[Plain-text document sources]
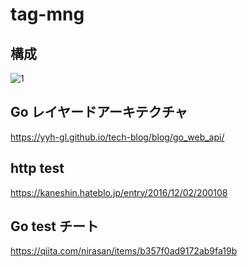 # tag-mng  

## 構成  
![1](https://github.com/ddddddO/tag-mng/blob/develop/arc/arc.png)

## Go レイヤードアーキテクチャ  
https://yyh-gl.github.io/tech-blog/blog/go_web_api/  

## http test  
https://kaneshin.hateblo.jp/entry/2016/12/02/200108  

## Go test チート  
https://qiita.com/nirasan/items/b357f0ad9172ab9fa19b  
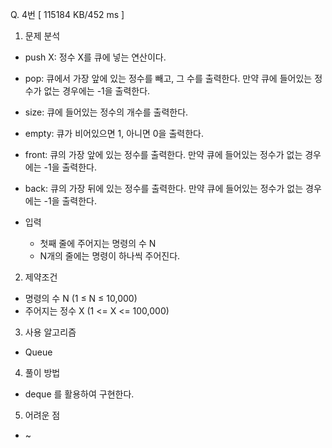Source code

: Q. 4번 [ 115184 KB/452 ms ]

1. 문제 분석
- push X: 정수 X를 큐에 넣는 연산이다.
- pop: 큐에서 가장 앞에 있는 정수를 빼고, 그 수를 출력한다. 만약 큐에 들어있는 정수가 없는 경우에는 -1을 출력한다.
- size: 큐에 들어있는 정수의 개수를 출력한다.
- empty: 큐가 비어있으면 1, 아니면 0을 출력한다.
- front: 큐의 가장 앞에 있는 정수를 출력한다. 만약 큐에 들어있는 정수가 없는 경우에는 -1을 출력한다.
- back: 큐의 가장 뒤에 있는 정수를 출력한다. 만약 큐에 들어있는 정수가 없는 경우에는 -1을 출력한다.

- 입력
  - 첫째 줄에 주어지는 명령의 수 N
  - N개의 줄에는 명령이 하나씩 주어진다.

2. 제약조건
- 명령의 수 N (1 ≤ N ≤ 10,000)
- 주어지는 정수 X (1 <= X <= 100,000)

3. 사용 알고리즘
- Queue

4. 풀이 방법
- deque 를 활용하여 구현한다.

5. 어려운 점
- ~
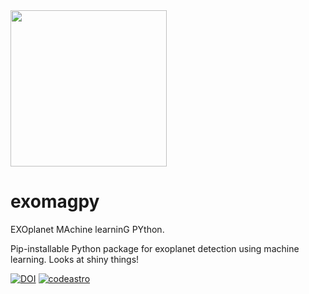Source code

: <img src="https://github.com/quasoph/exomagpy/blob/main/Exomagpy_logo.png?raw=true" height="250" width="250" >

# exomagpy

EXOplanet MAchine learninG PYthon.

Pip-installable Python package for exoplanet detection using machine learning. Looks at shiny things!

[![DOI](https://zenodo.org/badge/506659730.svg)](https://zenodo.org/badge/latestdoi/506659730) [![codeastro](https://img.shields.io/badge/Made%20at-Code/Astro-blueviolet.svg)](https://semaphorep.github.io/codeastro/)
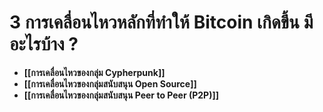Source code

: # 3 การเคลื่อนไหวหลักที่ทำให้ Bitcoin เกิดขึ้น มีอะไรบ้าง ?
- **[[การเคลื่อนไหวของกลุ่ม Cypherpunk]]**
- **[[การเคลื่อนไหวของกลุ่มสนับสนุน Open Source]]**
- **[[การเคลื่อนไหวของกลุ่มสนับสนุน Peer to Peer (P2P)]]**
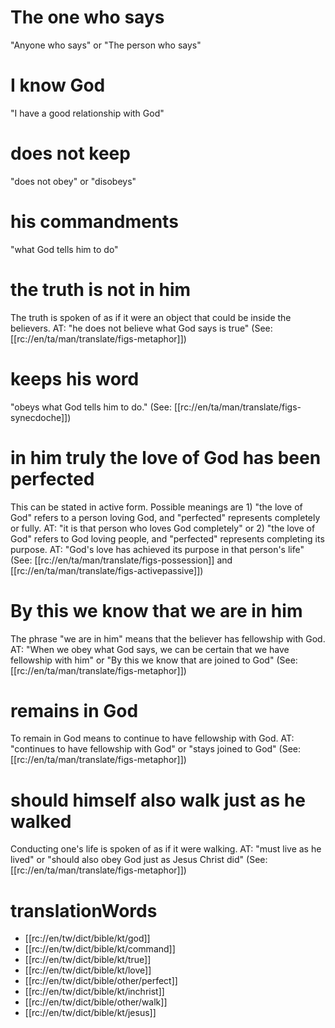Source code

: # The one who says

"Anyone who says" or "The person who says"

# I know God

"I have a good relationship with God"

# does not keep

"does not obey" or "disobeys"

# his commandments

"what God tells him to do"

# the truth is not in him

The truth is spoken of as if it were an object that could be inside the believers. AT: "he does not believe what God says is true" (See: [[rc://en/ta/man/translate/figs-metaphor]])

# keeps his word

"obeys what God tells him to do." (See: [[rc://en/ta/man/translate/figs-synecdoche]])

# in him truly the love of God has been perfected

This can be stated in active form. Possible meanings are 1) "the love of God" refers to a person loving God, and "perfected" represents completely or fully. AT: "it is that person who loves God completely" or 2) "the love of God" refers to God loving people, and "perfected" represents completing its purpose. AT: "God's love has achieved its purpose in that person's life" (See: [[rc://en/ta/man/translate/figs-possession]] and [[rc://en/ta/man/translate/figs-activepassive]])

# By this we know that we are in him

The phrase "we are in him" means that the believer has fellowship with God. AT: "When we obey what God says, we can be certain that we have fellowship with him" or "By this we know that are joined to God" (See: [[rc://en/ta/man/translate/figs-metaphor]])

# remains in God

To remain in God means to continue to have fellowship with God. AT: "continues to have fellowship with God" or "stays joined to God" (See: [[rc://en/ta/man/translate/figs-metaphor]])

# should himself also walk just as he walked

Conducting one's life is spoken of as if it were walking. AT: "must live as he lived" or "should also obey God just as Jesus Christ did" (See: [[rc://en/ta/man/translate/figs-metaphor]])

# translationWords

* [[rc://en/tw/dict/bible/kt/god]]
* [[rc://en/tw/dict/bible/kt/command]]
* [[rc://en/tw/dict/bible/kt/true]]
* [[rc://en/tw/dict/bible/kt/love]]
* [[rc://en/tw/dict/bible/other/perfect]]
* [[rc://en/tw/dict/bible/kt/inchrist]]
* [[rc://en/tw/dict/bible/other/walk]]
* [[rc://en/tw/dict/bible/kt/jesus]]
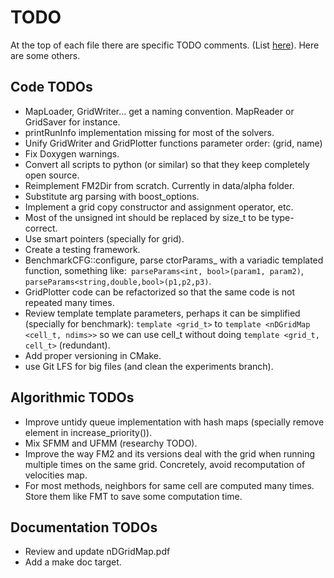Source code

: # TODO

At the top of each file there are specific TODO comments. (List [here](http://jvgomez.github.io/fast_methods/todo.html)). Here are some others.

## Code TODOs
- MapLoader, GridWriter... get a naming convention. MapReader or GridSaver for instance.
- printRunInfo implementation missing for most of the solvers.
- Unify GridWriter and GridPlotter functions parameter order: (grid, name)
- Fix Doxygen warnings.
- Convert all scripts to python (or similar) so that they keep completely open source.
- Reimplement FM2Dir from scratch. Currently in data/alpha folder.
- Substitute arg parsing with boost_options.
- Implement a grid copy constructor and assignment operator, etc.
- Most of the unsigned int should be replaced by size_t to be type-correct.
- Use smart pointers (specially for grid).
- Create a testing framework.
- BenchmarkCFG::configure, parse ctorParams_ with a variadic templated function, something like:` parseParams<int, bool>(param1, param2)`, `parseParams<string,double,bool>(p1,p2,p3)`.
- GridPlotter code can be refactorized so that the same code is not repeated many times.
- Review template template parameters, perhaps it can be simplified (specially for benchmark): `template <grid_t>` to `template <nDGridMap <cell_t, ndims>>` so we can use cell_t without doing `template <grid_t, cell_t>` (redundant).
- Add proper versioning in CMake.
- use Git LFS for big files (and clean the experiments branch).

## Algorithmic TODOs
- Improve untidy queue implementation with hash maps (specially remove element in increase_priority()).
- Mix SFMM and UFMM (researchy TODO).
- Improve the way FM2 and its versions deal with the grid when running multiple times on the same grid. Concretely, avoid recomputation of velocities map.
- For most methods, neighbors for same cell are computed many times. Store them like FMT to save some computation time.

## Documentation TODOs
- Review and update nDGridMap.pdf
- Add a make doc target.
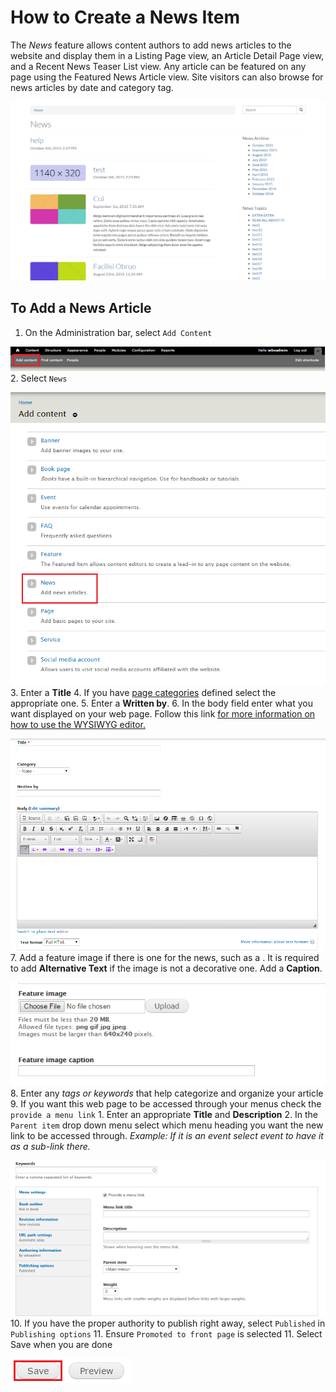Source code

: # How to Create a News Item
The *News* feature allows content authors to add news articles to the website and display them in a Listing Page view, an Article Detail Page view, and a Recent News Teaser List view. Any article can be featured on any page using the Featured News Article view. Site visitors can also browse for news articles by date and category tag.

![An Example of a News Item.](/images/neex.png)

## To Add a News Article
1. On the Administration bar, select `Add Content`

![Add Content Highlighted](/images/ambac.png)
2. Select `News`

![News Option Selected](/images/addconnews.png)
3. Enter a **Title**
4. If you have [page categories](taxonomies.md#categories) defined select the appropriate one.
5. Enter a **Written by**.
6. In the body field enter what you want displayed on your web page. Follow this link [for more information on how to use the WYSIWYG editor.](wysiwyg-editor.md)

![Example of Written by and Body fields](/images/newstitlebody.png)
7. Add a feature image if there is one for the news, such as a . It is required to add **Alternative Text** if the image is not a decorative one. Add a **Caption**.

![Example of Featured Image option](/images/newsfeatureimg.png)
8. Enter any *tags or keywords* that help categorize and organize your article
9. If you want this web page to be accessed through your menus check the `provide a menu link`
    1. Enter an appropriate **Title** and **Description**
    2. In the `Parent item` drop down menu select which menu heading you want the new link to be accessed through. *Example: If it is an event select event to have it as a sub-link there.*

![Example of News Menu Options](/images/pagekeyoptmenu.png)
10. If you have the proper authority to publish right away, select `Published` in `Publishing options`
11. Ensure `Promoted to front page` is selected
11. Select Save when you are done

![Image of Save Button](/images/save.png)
* * *
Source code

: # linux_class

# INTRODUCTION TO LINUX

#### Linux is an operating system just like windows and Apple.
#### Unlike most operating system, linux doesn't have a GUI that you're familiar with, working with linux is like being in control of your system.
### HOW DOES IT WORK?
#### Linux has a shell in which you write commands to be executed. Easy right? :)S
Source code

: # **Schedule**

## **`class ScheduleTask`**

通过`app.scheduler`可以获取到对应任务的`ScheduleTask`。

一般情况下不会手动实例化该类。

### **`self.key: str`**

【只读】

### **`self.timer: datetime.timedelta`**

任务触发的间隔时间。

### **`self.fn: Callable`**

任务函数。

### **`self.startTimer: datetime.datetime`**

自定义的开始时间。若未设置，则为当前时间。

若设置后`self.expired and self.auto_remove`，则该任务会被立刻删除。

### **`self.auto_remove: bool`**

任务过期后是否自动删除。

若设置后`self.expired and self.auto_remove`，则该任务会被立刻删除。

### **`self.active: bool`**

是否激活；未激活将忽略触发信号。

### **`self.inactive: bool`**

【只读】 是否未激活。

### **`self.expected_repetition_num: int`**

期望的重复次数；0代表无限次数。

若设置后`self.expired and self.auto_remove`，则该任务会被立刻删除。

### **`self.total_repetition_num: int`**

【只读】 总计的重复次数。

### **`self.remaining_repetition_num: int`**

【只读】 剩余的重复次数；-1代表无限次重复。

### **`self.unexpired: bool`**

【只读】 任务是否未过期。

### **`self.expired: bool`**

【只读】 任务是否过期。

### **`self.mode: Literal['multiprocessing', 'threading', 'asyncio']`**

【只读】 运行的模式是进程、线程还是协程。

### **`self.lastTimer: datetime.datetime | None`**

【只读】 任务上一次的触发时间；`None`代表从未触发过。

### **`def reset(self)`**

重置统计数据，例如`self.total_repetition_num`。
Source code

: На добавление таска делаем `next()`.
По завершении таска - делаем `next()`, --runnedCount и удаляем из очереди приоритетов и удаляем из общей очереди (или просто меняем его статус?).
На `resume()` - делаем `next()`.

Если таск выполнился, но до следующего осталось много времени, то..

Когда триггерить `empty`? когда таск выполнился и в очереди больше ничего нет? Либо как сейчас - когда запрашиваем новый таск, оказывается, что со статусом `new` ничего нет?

● **Problem requirements**
What do the entries above read from the line containing "- printRunInfo implementation" through the line containing "3. Enter a **Title**"? Output those lines exactly, both ends included, with the pictures left out.

● **Response to the exercise**
- printRunInfo implementation missing for most of the solvers.
- Unify GridWriter and GridPlotter functions parameter order: (grid, name)
- Fix Doxygen warnings.
- Convert all scripts to python (or similar) so that they keep completely open source.
- Reimplement FM2Dir from scratch. Currently in data/alpha folder.
- Substitute arg parsing with boost_options.
- Implement a grid copy constructor and assignment operator, etc.
- Most of the unsigned int should be replaced by size_t to be type-correct.
- Use smart pointers (specially for grid).
- Create a testing framework.
- BenchmarkCFG::configure, parse ctorParams_ with a variadic templated function, something like:` parseParams<int, bool>(param1, param2)`, `parseParams<string,double,bool>(p1,p2,p3)`.
- GridPlotter code can be refactorized so that the same code is not repeated many times.
- Review template template parameters, perhaps it can be simplified (specially for benchmark): `template <grid_t>` to `template <nDGridMap <cell_t, ndims>>` so we can use cell_t without doing `template <grid_t, cell_t>` (redundant).
- Add proper versioning in CMake.
- use Git LFS for big files (and clean the experiments branch).

## Algorithmic TODOs
- Improve untidy queue implementation with hash maps (specially remove element in increase_priority()).
- Mix SFMM and UFMM (researchy TODO).
- Improve the way FM2 and its versions deal with the grid when running multiple times on the same grid. Concretely, avoid recomputation of velocities map.
- For most methods, neighbors for same cell are computed many times. Store them like FMT to save some computation time.

## Documentation TODOs
- Review and update nDGridMap.pdf
- Add a make doc target.
Source code

: # How to Create a News Item
The *News* feature allows content authors to add news articles to the website and display them in a Listing Page view, an Article Detail Page view, and a Recent News Teaser List view. Any article can be featured on any page using the Featured News Article view. Site visitors can also browse for news articles by date and category tag.

![An Example of a News Item.](/images/neex.png)

## To Add a News Article
1. On the Administration bar, select `Add Content`

![Add Content Highlighted](/images/ambac.png)
2. Select `News`

![News Option Selected](/images/addconnews.png)
3. Enter a **Title**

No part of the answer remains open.